By Christoph Salge, Marie Curie Global Fellow, University of Hertfordshire

How do you stop a robot from hurting people? Many existing robots, such as those assembling cars in factories, shut down immediately when a human comes near. But this quick fix wouldn’t work for something like a self-driving car that might have to move to avoid a collision, or a care robot that might need to catch an old person if they fall. With robots set to become our servants, companions and co-workers, we need to deal with the increasingly complex situations this will create and the ethical and safety questions this will raise.

Science fiction already envisioned this problem and has suggested various potential solutions. The most famous was author Isaac Asimov’s Three Laws of Robotics, which are designed to prevent robots harming humans. But since 2005, my colleagues and I at the University of Hertfordshire, have been working on an idea that could be an alternative.

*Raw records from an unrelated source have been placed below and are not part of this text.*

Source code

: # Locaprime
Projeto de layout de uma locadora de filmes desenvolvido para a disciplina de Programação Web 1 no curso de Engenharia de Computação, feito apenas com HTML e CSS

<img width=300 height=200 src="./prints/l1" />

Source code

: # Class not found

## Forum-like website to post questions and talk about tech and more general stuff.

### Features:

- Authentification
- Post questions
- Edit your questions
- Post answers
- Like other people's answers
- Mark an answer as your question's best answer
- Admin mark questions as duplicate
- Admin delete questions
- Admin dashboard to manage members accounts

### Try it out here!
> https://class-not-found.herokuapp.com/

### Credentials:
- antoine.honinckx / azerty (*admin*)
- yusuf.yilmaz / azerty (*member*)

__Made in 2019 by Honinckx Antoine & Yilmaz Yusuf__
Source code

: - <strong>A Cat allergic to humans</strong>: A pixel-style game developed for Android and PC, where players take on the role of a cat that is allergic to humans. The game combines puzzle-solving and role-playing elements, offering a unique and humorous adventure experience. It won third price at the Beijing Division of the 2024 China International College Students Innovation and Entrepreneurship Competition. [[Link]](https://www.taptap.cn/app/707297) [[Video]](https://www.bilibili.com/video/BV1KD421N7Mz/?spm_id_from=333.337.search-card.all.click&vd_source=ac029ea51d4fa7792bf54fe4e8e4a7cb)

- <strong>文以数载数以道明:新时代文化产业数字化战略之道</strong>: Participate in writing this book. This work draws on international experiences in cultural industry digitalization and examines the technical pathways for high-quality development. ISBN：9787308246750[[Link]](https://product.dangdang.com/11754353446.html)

Instead of laws to restrict robot behaviour, we think robots should be empowered to maximise the possible ways they can act so they can pick the best solution for any given scenario. As we describe in a new paper in Frontiers, this principle could form the basis of a new set of universal guidelines for robots to keep humans as safe as possible.


The Three Laws

Asimov’s Three Laws are as follows:

  • A robot may not injure a human being or, through inaction, allow a human being to come to harm.
  • A robot must obey the orders given it by human beings except where such orders would conflict with the First Law.
  • A robot must protect its own existence as long as such protection does not conflict with the First or Second Laws.

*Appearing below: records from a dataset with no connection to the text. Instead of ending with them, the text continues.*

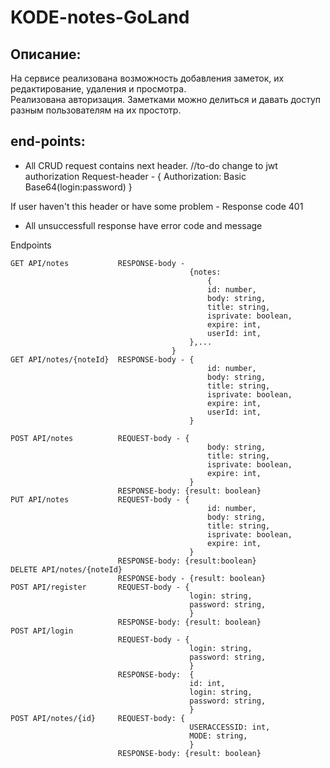 # KODE-notes-GoLand
## Описание:  
На сервисе реализована возможность добавления заметок, их редактирование, удаления и просмотра.  
Реализована авторизация. Заметками можно делиться и давать доступ разным пользователям на их простотр.  


## end-points:

* All CRUD request contains next header. //to-do change to jwt authorization 
Request-header - {
    Authorization: Basic Base64(login:password)
}

If user haven't this header or have some problem - Response code 401

* All unsuccessfull response have error code and message

 Endpoints
  
    GET API/notes           RESPONSE-body -   
                                            {notes:  
    											{  
												id: number,  
												body: string,  
												title: string,  
												isprivate: boolean,  
												expire: int,  
												userId: int,  
										    },...  
										}   
    GET API/notes/{noteId}  RESPONSE-body - {  
                                                id: number,  
												body: string,  
												title: string,  
												isprivate: boolean,  
												expire: int,  
												userId: int,  
											}  
    
    POST API/notes          REQUEST-body - {  
                                                body: string,  
												title: string,  
												isprivate: boolean,  
												expire: int,  
										    }  
				            RESPONSE-body: {result: boolean}  
    PUT API/notes           REQUEST-body - {  
												id: number,  
												body: string,
                                                title: string,  
												isprivate: boolean,  
												expire: int,  
										    }  
						    RESPONSE-body: {result:boolean}  
    DELETE API/notes/{noteId}   
                            RESPONSE-body - {result: boolean}  
    POST API/register       REQUEST-body - {  
											login: string,  
											password: string,  
	                                        }  
						    RESPONSE-body: {result: boolean}  
    POST API/login           
							REQUEST-body - {  
											login: string,  
											password: string, 
											}  
							RESPONSE-body:  {  
											id: int,   
											login: string, 
											password: string,  
											}  
    POST API/notes/{id}     REQUEST-body: {  
											USERACCESSID: int,  
											MODE: string,  
											}  
                            RESPONSE-body: {result: boolean}   

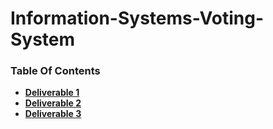 # Information-Systems-Voting-System

### Table Of Contents
- **[Deliverable 1 ](https://github.com/Arian-Eidiz/Information-Systems-Voting-System/tree/master/Deliverable%201)**
- **[Deliverable 2 ](https://github.com/Arian-Eidiz/Information-Systems-Voting-System/tree/master/Deliverable%202)**
- **[Deliverable 3 ](https://github.com/Arian-Eidiz/Information-Systems-Voting-System/tree/master/Deliverable%203)**


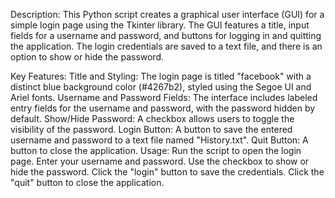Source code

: Description:
This Python script creates a graphical user interface (GUI) for a simple login page using the Tkinter library. The GUI features a title, input fields for a username and password, and buttons for logging in and quitting the application. The login credentials are saved to a text file, and there is an option to show or hide the password.

Key Features:
Title and Styling: The login page is titled "facebook" with a distinct blue background color (#4267b2), styled using the Segoe UI and Ariel fonts.
Username and Password Fields: The interface includes labeled entry fields for the username and password, with the password hidden by default.
Show/Hide Password: A checkbox allows users to toggle the visibility of the password.
Login Button: A button to save the entered username and password to a text file named "History.txt".
Quit Button: A button to close the application.
Usage:
Run the script to open the login page.
Enter your username and password.
Use the checkbox to show or hide the password.
Click the "login" button to save the credentials.
Click the "quit" button to close the application.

While these laws sound plausible, numerous arguments have demonstrated why they are inadequate. Asimov’s own stories are arguably a deconstruction of the laws, showing how they repeatedly fail in different situations. Most attempts to draft new guidelines follow a similar principle to create safe, compliant and robust robots.

One problem with any explicitly formulated robot guidelines is the need to translate them into a format that robots can work with. Understanding the full range of human language and the experience it represents is a very hard job for a robot. Broad behavioural goals, such as preventing harm to humans or protecting a robot’s existence, can mean different things in different contexts. Sticking to the rules might end up leaving a robot helpless to act as its creators might hope.

Our alternative concept, empowerment, stands for the opposite of helplessness. Being empowered means having the ability to affect a situation and being aware that you can. We have been developing ways to translate this social concept into a quantifiable and operational technical language. This would endow robots with the drive to keep their options open and act in a way that increases their influence on the world.

When we tried simulating how robots would use the empowerment principle in various scenarios, we found they would often act in surprisingly “natural” ways. It typically only requires them to model how the real world works but doesn’t need any specialised artificial intelligence programming designed to deal with the particular scenario.

But to keep people safe, the robots need to try to maintain or improve human empowerment as well as their own. This essentially means being protective and supportive. Opening a locked door for someone would increase their empowerment. Restraining them would result in a short-term loss of empowerment. And significantly hurting them could remove their empowerment altogether. At the same time, the robot has to try to maintain its own empowerment, for example by ensuring it has enough power to operate and it does not get stuck or damaged.


Robots could adapt to new situations

Using this general principle rather than predefined rules of behaviour would allow the robot to take account of the context and evaluate scenarios no one has previously envisaged. For example, instead of always following the rule “don’t push humans”, a robot would generally avoid pushing them but still be able to push them out of the way of a falling object. The human might still be harmed but less so than if the robot didn’t push them.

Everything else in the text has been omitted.